Your task: Look through the lines below and extract each one that contains "creation".

═══ Given entries ═══

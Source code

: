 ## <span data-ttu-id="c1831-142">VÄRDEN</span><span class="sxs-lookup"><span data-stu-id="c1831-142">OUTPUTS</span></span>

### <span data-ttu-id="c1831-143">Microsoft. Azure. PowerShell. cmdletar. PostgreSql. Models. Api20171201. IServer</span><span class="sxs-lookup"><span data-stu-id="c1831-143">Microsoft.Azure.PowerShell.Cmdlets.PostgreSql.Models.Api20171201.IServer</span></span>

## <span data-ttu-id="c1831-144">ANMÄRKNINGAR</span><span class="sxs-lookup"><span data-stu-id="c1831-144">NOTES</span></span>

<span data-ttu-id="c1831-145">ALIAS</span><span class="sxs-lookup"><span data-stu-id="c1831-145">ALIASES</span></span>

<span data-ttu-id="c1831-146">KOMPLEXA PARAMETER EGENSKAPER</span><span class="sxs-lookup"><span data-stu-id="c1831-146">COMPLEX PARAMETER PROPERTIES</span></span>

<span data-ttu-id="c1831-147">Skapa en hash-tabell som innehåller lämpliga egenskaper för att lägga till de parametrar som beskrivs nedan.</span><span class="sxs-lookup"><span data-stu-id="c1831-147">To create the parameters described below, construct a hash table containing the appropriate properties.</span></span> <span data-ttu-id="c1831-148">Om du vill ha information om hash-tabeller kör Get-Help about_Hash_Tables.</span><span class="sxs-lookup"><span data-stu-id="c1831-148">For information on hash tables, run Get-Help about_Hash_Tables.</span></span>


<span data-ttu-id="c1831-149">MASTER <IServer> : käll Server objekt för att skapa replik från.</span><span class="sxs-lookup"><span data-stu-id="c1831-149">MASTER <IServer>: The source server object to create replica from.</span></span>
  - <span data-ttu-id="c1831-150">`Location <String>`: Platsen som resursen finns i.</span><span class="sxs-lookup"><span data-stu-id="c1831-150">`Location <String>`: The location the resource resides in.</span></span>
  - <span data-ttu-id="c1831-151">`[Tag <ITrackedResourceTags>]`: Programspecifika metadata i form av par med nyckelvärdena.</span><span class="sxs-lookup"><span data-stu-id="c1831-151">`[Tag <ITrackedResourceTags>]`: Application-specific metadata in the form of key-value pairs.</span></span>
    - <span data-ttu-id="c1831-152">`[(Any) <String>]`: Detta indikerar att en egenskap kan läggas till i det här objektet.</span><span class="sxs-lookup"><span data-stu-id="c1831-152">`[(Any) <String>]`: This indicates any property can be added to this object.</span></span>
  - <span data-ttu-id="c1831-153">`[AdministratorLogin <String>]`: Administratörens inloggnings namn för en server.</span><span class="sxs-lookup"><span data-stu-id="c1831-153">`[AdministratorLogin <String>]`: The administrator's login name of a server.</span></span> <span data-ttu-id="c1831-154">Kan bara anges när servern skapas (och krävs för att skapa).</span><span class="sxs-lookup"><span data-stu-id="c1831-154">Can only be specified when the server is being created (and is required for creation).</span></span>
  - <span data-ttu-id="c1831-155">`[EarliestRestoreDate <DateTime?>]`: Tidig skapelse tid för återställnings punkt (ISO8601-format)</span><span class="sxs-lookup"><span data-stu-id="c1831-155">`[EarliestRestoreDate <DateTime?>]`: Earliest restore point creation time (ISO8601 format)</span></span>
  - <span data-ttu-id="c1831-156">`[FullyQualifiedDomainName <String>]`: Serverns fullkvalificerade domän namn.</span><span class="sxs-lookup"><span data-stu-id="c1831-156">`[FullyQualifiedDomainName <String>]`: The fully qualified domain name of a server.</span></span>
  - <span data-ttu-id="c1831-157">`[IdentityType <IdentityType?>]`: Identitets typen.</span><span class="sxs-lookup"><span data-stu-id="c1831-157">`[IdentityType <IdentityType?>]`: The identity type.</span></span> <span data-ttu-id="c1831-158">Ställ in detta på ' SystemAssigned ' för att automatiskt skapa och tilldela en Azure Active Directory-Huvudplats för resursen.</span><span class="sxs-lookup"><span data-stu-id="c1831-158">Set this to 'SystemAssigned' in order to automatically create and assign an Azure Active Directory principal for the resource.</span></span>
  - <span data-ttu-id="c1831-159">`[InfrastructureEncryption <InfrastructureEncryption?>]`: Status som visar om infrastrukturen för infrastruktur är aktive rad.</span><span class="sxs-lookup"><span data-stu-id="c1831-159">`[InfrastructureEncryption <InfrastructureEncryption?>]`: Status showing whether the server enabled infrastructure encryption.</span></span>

═══

Reply:
  - <span data-ttu-id="c1831-153">`[AdministratorLogin <String>]`: Administratörens inloggnings namn för en server.</span><span class="sxs-lookup"><span data-stu-id="c1831-153">`[AdministratorLogin <String>]`: The administrator's login name of a server.</span></span> <span data-ttu-id="c1831-154">Kan bara anges när servern skapas (och krävs för att skapa).</span><span class="sxs-lookup"><span data-stu-id="c1831-154">Can only be specified when the server is being created (and is required for creation).</span></span>
  - <span data-ttu-id="c1831-155">`[EarliestRestoreDate <DateTime?>]`: Tidig skapelse tid för återställnings punkt (ISO8601-format)</span><span class="sxs-lookup"><span data-stu-id="c1831-155">`[EarliestRestoreDate <DateTime?>]`: Earliest restore point creation time (ISO8601 format)</span></span>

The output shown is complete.